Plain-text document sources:
»»
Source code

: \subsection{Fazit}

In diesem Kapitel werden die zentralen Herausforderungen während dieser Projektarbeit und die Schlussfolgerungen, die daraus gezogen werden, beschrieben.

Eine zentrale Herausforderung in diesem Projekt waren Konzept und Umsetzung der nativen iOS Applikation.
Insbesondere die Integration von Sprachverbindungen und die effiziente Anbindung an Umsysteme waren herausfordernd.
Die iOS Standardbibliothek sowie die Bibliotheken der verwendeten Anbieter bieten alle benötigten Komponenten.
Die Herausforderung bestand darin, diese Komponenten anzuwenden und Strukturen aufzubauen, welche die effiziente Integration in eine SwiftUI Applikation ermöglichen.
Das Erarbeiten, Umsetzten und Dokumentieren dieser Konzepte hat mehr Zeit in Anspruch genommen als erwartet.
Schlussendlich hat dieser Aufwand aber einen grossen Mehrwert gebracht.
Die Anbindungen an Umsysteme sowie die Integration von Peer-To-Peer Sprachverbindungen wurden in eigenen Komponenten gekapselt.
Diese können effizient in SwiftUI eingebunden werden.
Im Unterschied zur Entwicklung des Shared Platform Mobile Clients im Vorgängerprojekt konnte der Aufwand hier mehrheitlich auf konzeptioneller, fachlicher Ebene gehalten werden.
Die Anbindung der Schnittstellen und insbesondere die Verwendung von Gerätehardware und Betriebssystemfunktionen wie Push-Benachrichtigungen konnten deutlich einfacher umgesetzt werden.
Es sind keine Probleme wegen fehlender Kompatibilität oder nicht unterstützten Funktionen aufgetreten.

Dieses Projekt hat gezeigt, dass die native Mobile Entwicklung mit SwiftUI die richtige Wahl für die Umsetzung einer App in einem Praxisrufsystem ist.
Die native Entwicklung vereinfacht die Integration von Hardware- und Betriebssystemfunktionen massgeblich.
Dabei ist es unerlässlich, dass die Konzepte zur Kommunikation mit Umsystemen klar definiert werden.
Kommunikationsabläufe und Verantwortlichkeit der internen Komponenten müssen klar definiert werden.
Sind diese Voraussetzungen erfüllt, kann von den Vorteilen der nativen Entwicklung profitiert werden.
««
**Instructions for the task**
Only the lines above starting at the one containing "Eine zentrale Herausforderung" and ending at the one containing "Die iOS Standardbibliothek", both included, are to be returned, exactly as they read.

**Answer to this problem**
Eine zentrale Herausforderung in diesem Projekt waren Konzept und Umsetzung der nativen iOS Applikation.
Insbesondere die Integration von Sprachverbindungen und die effiziente Anbindung an Umsysteme waren herausfordernd.
Die iOS Standardbibliothek sowie die Bibliotheken der verwendeten Anbieter bieten alle benötigten Komponenten.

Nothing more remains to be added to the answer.